[Entries taken from a collection]
○ ○ ○ ○ ○ ○ ○

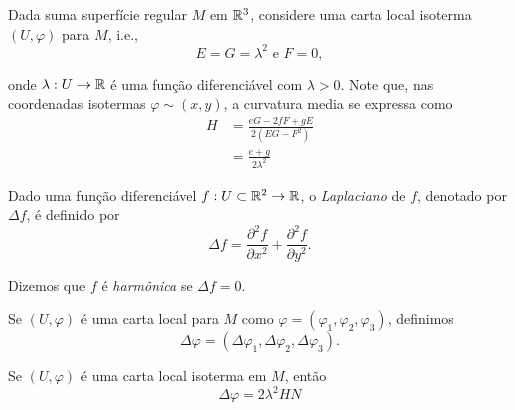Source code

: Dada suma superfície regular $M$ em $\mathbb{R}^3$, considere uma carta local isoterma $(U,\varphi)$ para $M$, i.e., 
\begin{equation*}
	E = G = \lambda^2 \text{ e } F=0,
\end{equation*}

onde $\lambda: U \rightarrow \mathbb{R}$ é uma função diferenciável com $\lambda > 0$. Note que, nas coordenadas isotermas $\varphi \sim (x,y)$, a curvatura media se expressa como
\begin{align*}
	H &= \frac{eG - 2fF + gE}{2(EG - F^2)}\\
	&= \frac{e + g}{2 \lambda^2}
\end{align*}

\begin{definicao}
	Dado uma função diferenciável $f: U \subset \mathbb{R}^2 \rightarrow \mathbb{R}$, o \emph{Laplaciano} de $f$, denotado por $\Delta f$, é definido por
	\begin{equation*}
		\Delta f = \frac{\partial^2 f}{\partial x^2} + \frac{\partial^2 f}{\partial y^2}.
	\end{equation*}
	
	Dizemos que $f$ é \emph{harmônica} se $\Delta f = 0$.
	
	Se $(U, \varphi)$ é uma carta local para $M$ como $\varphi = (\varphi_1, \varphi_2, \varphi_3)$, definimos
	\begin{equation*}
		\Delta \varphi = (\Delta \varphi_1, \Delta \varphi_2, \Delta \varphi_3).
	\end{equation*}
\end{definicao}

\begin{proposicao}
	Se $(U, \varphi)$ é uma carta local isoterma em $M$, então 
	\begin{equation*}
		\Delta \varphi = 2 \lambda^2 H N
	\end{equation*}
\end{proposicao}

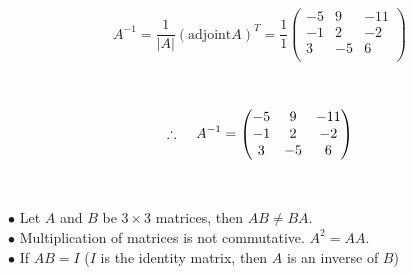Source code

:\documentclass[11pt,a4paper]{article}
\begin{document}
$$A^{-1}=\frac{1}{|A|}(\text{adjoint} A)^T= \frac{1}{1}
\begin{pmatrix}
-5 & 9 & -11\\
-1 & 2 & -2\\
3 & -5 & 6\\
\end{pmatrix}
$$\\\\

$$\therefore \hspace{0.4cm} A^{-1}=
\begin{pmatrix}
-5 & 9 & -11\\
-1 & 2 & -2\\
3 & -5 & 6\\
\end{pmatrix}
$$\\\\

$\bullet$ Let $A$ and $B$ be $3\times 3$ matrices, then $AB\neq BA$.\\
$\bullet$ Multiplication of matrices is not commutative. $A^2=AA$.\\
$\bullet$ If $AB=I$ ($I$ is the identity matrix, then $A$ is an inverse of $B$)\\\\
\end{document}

○ ○ ○ ○ ○ ○ ○

PROBLEM DETAILS -> Only the pictures may be dropped; print every record exactly as given.

FINAL ANSWER ->
Source code

: Dada suma superfície regular $M$ em $\mathbb{R}^3$, considere uma carta local isoterma $(U,\varphi)$ para $M$, i.e., 
\begin{equation*}
	E = G = \lambda^2 \text{ e } F=0,
\end{equation*}

onde $\lambda: U \rightarrow \mathbb{R}$ é uma função diferenciável com $\lambda > 0$. Note que, nas coordenadas isotermas $\varphi \sim (x,y)$, a curvatura media se expressa como
\begin{align*}
	H &= \frac{eG - 2fF + gE}{2(EG - F^2)}\\
	&= \frac{e + g}{2 \lambda^2}
\end{align*}

\begin{definicao}
	Dado uma função diferenciável $f: U \subset \mathbb{R}^2 \rightarrow \mathbb{R}$, o \emph{Laplaciano} de $f$, denotado por $\Delta f$, é definido por
	\begin{equation*}
		\Delta f = \frac{\partial^2 f}{\partial x^2} + \frac{\partial^2 f}{\partial y^2}.
	\end{equation*}
	
	Dizemos que $f$ é \emph{harmônica} se $\Delta f = 0$.
	
	Se $(U, \varphi)$ é uma carta local para $M$ como $\varphi = (\varphi_1, \varphi_2, \varphi_3)$, definimos
	\begin{equation*}
		\Delta \varphi = (\Delta \varphi_1, \Delta \varphi_2, \Delta \varphi_3).
	\end{equation*}
\end{definicao}

\begin{proposicao}
	Se $(U, \varphi)$ é uma carta local isoterma em $M$, então 
	\begin{equation*}
		\Delta \varphi = 2 \lambda^2 H N
	\end{equation*}
\end{proposicao}

Source code

:\documentclass[11pt,a4paper]{article}
\begin{document}
$$A^{-1}=\frac{1}{|A|}(\text{adjoint} A)^T= \frac{1}{1}
\begin{pmatrix}
-5 & 9 & -11\\
-1 & 2 & -2\\
3 & -5 & 6\\
\end{pmatrix}
$$\\\\

$$\therefore \hspace{0.4cm} A^{-1}=
\begin{pmatrix}
-5 & 9 & -11\\
-1 & 2 & -2\\
3 & -5 & 6\\
\end{pmatrix}
$$\\\\

$\bullet$ Let $A$ and $B$ be $3\times 3$ matrices, then $AB\neq BA$.\\
$\bullet$ Multiplication of matrices is not commutative. $A^2=AA$.\\
$\bullet$ If $AB=I$ ($I$ is the identity matrix, then $A$ is an inverse of $B$)\\\\
\end{document}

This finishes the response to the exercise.